The Lincoln Journal-Star reports in, "Medicare Cuts Force Tabitha to Trim Jobs," Tabitha Health Care "eliminated roughly 30 positions last week, mostly in response to a pending 11 percent reduction in Medicare payments for skilled nursing care." The story notes, "Approximately $1 million of the lost income will result from a federal 11 percent reduction in Medicare payments for skilled nursing care -- care for temporary patients discharged from hospitals but not ready to go home -- that takes effect Oct. 1."
Observed Rosenbloom: "Because the U.S. nursing home sector has the lowest operating margin of all health care providers, we have deep concern that multi-year federal Medicare funding reductions combined with Medicaid cuts in states like Ohio, Florida and elsewhere will inevitably manifest themselves in the form of facility job losses and the inevitable negative impact on patient care.
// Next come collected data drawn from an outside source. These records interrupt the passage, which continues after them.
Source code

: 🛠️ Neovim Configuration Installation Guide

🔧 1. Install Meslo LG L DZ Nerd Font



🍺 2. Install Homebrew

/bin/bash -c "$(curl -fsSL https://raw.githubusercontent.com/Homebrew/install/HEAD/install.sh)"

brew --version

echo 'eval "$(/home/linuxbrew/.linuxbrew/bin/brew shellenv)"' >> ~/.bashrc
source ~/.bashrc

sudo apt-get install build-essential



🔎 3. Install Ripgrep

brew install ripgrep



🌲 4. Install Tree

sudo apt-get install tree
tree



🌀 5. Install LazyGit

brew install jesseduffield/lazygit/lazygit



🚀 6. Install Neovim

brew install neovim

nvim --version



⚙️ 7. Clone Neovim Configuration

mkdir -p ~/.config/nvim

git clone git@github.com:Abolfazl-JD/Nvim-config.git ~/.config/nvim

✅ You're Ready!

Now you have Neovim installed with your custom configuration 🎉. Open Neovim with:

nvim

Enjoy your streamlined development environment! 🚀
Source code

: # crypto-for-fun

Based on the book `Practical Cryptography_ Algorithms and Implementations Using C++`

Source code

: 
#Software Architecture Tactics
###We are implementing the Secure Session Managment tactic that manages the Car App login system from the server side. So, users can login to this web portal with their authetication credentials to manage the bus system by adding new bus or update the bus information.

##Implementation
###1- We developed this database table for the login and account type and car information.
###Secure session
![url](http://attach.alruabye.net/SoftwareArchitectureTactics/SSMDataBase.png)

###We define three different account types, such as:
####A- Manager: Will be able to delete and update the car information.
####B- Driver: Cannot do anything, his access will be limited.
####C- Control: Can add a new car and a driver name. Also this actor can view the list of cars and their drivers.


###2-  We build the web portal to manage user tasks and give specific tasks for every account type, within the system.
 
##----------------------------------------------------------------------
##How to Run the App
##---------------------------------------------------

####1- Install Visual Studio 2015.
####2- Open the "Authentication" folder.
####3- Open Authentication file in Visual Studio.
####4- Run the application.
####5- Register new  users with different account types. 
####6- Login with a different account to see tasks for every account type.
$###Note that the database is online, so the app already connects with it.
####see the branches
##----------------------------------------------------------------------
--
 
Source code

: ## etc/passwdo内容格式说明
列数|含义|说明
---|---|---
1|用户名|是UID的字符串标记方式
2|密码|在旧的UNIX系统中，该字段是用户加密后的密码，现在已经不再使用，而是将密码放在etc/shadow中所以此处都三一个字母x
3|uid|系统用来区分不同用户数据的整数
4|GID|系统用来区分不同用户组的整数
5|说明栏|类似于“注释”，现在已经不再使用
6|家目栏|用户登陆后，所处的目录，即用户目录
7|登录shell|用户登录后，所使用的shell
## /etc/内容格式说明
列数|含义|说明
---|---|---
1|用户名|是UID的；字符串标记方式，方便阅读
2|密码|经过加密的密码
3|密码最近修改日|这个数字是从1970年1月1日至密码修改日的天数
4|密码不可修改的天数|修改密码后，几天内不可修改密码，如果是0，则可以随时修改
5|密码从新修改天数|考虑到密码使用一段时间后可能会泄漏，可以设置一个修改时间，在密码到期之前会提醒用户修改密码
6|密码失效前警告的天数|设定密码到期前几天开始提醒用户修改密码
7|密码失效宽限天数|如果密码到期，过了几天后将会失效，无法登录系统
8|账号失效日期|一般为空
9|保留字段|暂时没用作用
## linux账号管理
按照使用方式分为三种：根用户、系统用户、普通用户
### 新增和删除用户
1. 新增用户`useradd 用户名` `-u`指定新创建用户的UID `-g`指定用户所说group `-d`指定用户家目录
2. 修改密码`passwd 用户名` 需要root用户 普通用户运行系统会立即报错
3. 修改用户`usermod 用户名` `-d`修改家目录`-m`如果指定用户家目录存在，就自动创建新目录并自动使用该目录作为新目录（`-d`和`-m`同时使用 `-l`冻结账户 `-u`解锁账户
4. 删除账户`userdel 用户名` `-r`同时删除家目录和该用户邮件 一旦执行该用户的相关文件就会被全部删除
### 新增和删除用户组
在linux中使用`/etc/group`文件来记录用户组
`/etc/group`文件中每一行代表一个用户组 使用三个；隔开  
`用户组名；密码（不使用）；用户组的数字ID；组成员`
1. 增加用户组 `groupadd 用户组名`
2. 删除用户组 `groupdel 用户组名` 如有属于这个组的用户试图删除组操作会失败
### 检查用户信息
The prospect of still more Medicare cuts stemming from Congressional Super Committee activity would obviously be devastating to nursing home patients, disastrous to caregiver jobs, and undermine facilities' ability to admit, treat and return to home a rapidly increasing number of patients requiring intensive post-acute rehabilitation, and care for multiple chronic illnesses."
An analysis by Avalere Health finds the new Centers for Medicare and Medicaid Services (CMS) regulation going into effect October 1 will reduce Medicare payment to the nation's nursing home sector by $79 billion over 10 years. This new and latest reduction in payments to the sector -- America's second largest health facility employer -- cumulates on $29.4 billion in Medicare payment cuts enacted to fund healthcare reform, and a $16.8 billion Medicare payment reduction in 2010 regulation.
The Alliance leader said additional $42 billion Medicare cuts proposed earlier this month by the Obama Administration -- on top of the new CMS regulation, and on top of the state Medicaid cuts – "will significantly contribute to further destabilizing the state's second largest health facility employer, and the substantial economic activity nursing homes generate throughout rural, suburban and urban America."
Rosenbloom said the recent Standard & Poor warning about increased volatility in the nation's nursing home sector is a direct result of government payment decisions. S&P, according to news reports, characterized the CMS funding reductions as "larger than expected" and "ignited worries that reimbursement reductions will impair cash flow prospects." Said Rosenbloom: "The S&P warnings made earlier in the summer should have been heeded, and for the benefit of patients and local job preservation, we urge Congress and the President to help bring about payment stability to the nation's nursing home sector – not more economic chaos."